## Required work:
Everything in the listing below from the line containing "Methods that start" through the line containing "The lazy methods" must be repeated exactly; the remaining lines are not wanted.

(Beginning of Records supplied)

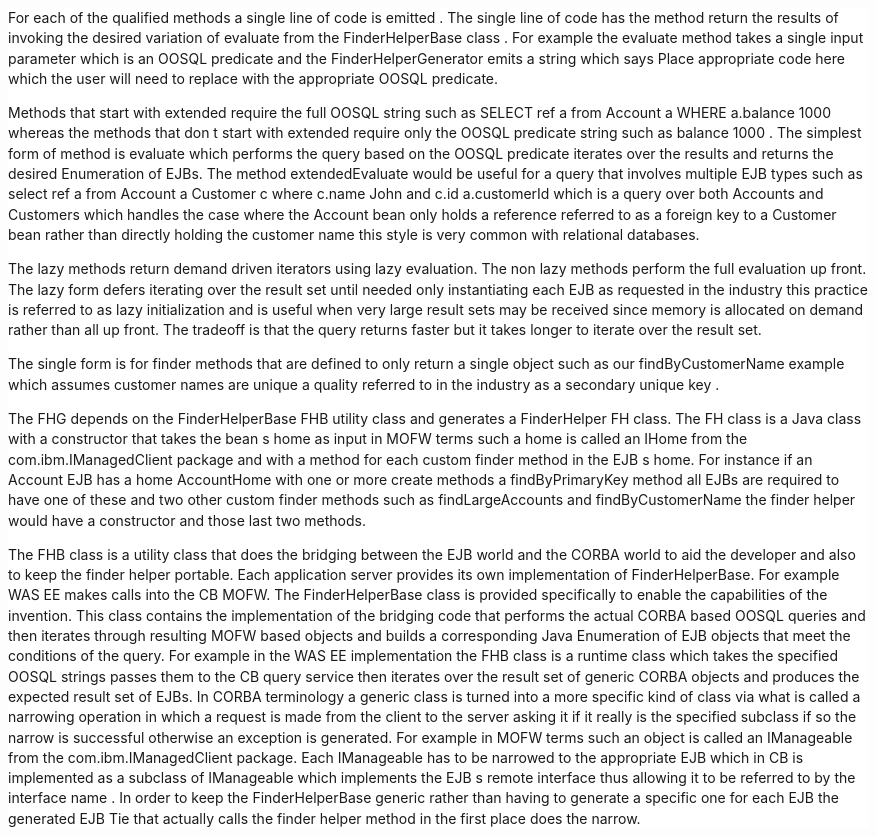 For each of the qualified methods a single line of code is emitted . The single line of code has the method return the results of invoking the desired variation of evaluate from the FinderHelperBase class . For example the evaluate method takes a single input parameter which is an OOSQL predicate and the FinderHelperGenerator emits a string which says Place appropriate code here which the user will need to replace with the appropriate OOSQL predicate.

Methods that start with extended require the full OOSQL string such as SELECT ref a from Account a WHERE a.balance 1000 whereas the methods that don t start with extended require only the OOSQL predicate string such as balance 1000 . The simplest form of method is evaluate which performs the query based on the OOSQL predicate iterates over the results and returns the desired Enumeration of EJBs. The method extendedEvaluate would be useful for a query that involves multiple EJB types such as select ref a from Account a Customer c where c.name John and c.id a.customerId which is a query over both Accounts and Customers which handles the case where the Account bean only holds a reference referred to as a foreign key to a Customer bean rather than directly holding the customer name this style is very common with relational databases.

The lazy methods return demand driven iterators using lazy evaluation. The non lazy methods perform the full evaluation up front. The lazy form defers iterating over the result set until needed only instantiating each EJB as requested in the industry this practice is referred to as lazy initialization and is useful when very large result sets may be received since memory is allocated on demand rather than all up front. The tradeoff is that the query returns faster but it takes longer to iterate over the result set.

The single form is for finder methods that are defined to only return a single object such as our findByCustomerName example which assumes customer names are unique a quality referred to in the industry as a secondary unique key .

The FHG depends on the FinderHelperBase FHB utility class and generates a FinderHelper FH class. The FH class is a Java class with a constructor that takes the bean s home as input in MOFW terms such a home is called an IHome from the com.ibm.IManagedClient package and with a method for each custom finder method in the EJB s home. For instance if an Account EJB has a home AccountHome with one or more create methods a findByPrimaryKey method all EJBs are required to have one of these and two other custom finder methods such as findLargeAccounts and findByCustomerName the finder helper would have a constructor and those last two methods.

The FHB class is a utility class that does the bridging between the EJB world and the CORBA world to aid the developer and also to keep the finder helper portable. Each application server provides its own implementation of FinderHelperBase. For example WAS EE makes calls into the CB MOFW. The FinderHelperBase class is provided specifically to enable the capabilities of the invention. This class contains the implementation of the bridging code that performs the actual CORBA based OOSQL queries and then iterates through resulting MOFW based objects and builds a corresponding Java Enumeration of EJB objects that meet the conditions of the query. For example in the WAS EE implementation the FHB class is a runtime class which takes the specified OOSQL strings passes them to the CB query service then iterates over the result set of generic CORBA objects and produces the expected result set of EJBs. In CORBA terminology a generic class is turned into a more specific kind of class via what is called a narrowing operation in which a request is made from the client to the server asking it if it really is the specified subclass if so the narrow is successful otherwise an exception is generated. For example in MOFW terms such an object is called an IManageable from the com.ibm.IManagedClient package. Each IManageable has to be narrowed to the appropriate EJB which in CB is implemented as a subclass of IManageable which implements the EJB s remote interface thus allowing it to be referred to by the interface name . In order to keep the FinderHelperBase generic rather than having to generate a specific one for each EJB the generated EJB Tie that actually calls the finder helper method in the first place does the narrow.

(End of Records supplied)

## Solution:
Methods that start with extended require the full OOSQL string such as SELECT ref a from Account a WHERE a.balance 1000 whereas the methods that don t start with extended require only the OOSQL predicate string such as balance 1000 . The simplest form of method is evaluate which performs the query based on the OOSQL predicate iterates over the results and returns the desired Enumeration of EJBs. The method extendedEvaluate would be useful for a query that involves multiple EJB types such as select ref a from Account a Customer c where c.name John and c.id a.customerId which is a query over both Accounts and Customers which handles the case where the Account bean only holds a reference referred to as a foreign key to a Customer bean rather than directly holding the customer name this style is very common with relational databases.

The lazy methods return demand driven iterators using lazy evaluation. The non lazy methods perform the full evaluation up front. The lazy form defers iterating over the result set until needed only instantiating each EJB as requested in the industry this practice is referred to as lazy initialization and is useful when very large result sets may be received since memory is allocated on demand rather than all up front. The tradeoff is that the query returns faster but it takes longer to iterate over the result set.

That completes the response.